仕組み図鑑
減価償却
工場を建てた年に、なぜ赤字にならない?
買った年に全部費用にしない
100億円の工場を建てた年に100億円を費用にすると、その年は大赤字になり、翌年からは費用ゼロで大黒字になる。これでは毎年の稼ぎが分からない。だから会計では、10年使う工場なら10年に分けて毎年10億円ずつ費用にする。これを減価償却という。
お金は建てた年に全部出ていくが、費用は10年かけて出る。

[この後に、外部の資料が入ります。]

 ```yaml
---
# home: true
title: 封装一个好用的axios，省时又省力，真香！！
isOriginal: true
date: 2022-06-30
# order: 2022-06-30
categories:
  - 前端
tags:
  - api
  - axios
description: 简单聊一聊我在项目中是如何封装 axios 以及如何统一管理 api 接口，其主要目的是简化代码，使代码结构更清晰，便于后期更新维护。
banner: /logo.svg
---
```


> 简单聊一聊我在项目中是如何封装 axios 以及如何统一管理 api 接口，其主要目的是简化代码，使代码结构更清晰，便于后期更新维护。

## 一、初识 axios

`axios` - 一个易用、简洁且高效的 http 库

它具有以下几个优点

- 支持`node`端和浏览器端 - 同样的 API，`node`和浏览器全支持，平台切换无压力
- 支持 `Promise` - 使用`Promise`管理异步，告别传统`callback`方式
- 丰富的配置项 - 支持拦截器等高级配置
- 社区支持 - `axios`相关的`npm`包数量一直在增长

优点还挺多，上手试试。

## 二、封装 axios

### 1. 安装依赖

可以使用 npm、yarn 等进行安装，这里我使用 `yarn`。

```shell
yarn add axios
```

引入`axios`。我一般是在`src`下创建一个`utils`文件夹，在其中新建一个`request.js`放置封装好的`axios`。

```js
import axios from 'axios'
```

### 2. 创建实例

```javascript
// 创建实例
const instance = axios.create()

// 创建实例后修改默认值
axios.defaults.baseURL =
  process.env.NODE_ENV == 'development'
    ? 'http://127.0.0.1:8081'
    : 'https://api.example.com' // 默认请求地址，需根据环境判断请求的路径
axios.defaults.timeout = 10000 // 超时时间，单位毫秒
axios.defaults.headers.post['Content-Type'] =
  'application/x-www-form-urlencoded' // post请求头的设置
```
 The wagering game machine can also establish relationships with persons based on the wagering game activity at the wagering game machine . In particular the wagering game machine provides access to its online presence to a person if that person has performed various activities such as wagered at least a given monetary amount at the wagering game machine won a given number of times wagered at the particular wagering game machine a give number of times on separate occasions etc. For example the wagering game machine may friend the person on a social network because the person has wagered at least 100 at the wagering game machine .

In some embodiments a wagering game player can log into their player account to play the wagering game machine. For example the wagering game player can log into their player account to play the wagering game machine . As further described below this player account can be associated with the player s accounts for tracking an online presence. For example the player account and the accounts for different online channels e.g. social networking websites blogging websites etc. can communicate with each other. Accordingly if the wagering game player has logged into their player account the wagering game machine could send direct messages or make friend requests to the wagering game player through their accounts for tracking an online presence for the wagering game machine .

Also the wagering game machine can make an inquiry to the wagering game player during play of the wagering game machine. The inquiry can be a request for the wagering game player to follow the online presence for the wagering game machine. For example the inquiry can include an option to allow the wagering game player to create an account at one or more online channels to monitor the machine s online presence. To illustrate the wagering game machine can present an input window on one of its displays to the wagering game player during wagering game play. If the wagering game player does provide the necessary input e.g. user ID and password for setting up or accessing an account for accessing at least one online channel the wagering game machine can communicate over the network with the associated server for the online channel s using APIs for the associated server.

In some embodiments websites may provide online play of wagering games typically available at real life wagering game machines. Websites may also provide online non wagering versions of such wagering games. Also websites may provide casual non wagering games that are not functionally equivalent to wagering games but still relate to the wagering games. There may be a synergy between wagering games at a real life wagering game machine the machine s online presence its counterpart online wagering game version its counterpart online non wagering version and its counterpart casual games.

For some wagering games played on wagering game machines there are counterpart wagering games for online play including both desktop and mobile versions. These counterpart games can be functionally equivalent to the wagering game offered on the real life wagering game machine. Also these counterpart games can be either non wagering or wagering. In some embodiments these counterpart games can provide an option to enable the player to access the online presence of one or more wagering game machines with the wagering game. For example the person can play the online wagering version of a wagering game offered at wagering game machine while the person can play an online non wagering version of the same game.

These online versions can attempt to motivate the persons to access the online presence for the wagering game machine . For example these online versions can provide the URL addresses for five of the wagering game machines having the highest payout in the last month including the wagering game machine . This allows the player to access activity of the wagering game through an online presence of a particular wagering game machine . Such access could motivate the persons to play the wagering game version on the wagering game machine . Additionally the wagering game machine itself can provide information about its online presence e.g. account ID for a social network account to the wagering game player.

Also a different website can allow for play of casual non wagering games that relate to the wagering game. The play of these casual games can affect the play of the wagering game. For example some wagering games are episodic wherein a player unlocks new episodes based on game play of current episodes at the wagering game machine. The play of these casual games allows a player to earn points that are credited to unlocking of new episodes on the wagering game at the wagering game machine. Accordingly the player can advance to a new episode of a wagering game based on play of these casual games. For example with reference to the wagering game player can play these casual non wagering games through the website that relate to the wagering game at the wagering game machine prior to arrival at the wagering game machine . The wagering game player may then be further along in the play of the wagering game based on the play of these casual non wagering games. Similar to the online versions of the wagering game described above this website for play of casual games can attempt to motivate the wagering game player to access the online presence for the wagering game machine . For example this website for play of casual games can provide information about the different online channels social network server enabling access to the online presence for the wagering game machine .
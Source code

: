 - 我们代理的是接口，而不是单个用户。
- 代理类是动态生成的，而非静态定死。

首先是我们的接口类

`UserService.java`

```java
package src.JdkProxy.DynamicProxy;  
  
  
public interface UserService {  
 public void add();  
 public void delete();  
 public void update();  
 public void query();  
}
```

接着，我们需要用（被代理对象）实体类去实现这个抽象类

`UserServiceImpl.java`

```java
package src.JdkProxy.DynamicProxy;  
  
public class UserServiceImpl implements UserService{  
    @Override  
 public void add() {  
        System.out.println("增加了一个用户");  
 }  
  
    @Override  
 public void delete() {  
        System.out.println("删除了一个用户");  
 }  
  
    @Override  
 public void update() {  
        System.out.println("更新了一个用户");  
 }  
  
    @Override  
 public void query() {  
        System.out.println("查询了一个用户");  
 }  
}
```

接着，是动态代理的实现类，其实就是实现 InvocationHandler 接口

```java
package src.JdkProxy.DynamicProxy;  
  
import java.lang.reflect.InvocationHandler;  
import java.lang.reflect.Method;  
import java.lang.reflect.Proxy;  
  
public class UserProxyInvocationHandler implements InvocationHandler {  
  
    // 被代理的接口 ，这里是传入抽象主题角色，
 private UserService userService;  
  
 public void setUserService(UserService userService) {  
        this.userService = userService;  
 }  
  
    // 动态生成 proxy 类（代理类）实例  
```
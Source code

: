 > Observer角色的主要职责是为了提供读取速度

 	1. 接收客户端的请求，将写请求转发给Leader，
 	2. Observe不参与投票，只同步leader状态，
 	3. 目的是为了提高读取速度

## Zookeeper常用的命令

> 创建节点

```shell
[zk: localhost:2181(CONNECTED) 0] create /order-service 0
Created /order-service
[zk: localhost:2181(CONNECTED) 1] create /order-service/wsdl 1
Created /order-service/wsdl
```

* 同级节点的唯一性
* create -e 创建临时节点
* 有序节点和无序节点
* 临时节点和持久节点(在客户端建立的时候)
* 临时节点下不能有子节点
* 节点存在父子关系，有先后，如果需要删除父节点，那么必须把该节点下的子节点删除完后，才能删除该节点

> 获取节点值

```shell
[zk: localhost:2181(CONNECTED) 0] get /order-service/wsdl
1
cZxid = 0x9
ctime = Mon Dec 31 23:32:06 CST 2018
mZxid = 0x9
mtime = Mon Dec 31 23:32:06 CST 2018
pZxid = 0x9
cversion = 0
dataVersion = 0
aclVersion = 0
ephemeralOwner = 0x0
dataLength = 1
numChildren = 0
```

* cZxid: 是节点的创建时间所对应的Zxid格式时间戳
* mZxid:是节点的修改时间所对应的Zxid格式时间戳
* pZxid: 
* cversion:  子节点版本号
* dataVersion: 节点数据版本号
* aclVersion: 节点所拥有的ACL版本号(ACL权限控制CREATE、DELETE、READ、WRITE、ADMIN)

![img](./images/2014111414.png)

利益と現金がずれる理由の1つがここにある。
どの業界で大きいか
通信会社の基地局や光回線、鉄道の線路や車両、半導体工場の装置、データセンター。先に大きな投資をして長く使う業界ほど、毎年の費用の中で減価償却の割合が大きい。
こうした業界では、投資をした後の数年は費用が重く、投資が一巡すると費用が軽くなる。利益の増減を見る時に、設備投資の周期と一緒に読む必要がある。
EBITDAという数え方
営業利益に減価償却を足し戻した数字をEBITDAと呼ぶ。設備投資の周期に左右されない稼ぐ力を見るために使われる。通信や鉄道の決算でよく出てくるのはこの理由による。